→ RECORDS SUPPLIED:

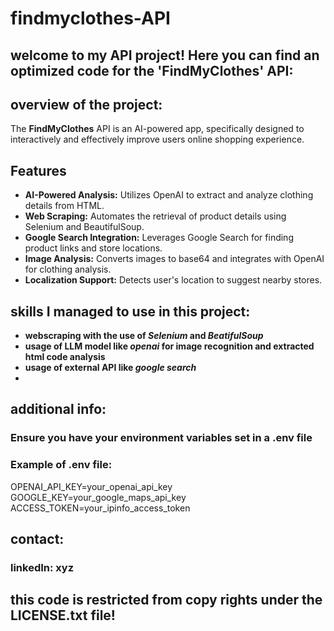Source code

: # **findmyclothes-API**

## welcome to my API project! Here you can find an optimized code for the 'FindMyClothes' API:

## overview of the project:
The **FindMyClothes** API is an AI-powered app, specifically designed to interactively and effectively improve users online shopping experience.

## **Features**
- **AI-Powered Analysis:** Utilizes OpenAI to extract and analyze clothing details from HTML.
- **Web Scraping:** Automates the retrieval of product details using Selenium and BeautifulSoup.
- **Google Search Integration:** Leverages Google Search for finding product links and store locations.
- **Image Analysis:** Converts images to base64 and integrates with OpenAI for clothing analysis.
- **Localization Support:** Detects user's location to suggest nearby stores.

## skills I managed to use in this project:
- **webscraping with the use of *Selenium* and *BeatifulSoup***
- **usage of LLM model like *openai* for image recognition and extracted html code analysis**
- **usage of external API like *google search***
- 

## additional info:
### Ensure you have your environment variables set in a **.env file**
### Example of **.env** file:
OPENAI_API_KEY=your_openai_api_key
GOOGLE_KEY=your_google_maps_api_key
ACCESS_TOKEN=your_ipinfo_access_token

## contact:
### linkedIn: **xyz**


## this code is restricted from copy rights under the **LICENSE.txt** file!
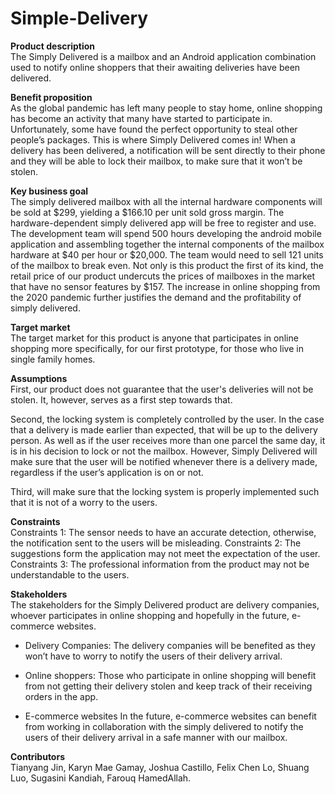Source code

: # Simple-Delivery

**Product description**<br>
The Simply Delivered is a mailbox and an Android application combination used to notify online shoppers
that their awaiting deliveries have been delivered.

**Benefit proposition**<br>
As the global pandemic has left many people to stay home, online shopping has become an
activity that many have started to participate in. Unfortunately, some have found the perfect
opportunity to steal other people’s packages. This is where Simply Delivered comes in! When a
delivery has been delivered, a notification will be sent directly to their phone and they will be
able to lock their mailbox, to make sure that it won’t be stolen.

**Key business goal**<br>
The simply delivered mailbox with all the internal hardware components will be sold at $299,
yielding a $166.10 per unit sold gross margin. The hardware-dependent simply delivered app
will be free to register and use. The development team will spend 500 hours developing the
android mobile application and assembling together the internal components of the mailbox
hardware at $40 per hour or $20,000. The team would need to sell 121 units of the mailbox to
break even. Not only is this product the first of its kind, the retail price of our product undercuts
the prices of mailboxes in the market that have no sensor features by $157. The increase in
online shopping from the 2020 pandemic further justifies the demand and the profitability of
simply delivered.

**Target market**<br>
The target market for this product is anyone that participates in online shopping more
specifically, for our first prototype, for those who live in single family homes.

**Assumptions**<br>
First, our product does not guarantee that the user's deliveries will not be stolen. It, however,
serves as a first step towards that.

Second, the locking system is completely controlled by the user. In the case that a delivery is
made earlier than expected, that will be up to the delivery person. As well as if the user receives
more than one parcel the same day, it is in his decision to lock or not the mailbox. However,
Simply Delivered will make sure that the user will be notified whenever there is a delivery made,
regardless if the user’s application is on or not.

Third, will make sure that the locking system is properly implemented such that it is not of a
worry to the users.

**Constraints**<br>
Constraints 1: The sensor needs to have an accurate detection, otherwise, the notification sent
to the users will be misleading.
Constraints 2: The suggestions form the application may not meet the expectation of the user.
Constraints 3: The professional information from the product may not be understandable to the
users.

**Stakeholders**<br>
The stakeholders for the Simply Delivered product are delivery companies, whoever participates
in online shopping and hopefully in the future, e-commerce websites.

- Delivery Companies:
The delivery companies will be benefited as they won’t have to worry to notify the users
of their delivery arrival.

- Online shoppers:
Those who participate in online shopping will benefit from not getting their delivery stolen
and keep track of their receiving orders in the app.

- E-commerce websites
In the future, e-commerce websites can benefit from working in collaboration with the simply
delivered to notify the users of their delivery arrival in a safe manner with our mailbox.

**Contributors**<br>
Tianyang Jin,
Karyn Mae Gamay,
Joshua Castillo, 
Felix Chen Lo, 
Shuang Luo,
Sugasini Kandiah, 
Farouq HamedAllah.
==
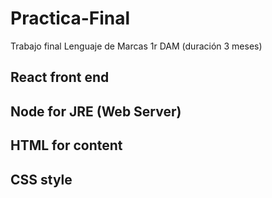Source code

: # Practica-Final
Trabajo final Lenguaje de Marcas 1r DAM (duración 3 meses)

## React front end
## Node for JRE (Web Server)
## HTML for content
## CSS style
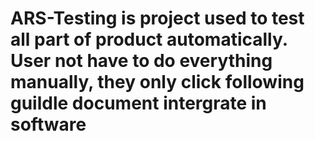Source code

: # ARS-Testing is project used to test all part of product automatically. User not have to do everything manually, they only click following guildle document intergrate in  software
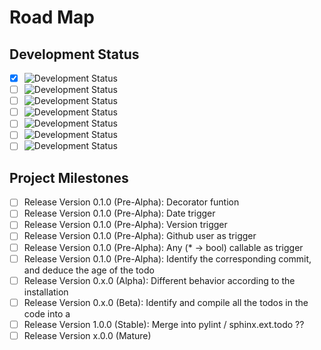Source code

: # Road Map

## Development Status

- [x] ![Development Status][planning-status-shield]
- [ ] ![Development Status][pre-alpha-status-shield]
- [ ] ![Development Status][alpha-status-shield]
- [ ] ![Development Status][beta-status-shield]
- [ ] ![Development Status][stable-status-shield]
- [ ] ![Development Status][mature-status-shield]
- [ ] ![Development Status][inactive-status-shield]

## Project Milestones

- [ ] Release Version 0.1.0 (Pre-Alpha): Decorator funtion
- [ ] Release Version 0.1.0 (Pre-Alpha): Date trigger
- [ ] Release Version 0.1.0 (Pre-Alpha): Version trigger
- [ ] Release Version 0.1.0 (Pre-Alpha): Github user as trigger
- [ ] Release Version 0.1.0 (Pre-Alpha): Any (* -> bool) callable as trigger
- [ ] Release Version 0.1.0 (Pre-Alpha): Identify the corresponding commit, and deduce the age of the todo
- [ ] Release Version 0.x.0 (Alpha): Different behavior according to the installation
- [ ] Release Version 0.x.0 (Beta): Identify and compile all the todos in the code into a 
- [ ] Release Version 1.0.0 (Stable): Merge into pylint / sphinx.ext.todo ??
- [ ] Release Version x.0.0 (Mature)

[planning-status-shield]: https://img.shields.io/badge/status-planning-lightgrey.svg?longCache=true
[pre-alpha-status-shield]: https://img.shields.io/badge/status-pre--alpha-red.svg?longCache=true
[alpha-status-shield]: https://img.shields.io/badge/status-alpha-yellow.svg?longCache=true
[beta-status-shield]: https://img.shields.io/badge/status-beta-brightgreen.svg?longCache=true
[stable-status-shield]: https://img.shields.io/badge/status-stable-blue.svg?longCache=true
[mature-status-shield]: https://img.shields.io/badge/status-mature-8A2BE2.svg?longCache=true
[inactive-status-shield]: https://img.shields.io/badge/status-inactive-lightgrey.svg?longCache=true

→ TASK BRIEF: Please reproduce exactly the lines in the listing above from the one containing "simply delivered." through the one containing "Second, the locking", both included, and nothing more.

→ RESULT BELOW:
simply delivered.

**Target market**<br>
The target market for this product is anyone that participates in online shopping more
specifically, for our first prototype, for those who live in single family homes.

**Assumptions**<br>
First, our product does not guarantee that the user's deliveries will not be stolen. It, however,
serves as a first step towards that.

Second, the locking system is completely controlled by the user. In the case that a delivery is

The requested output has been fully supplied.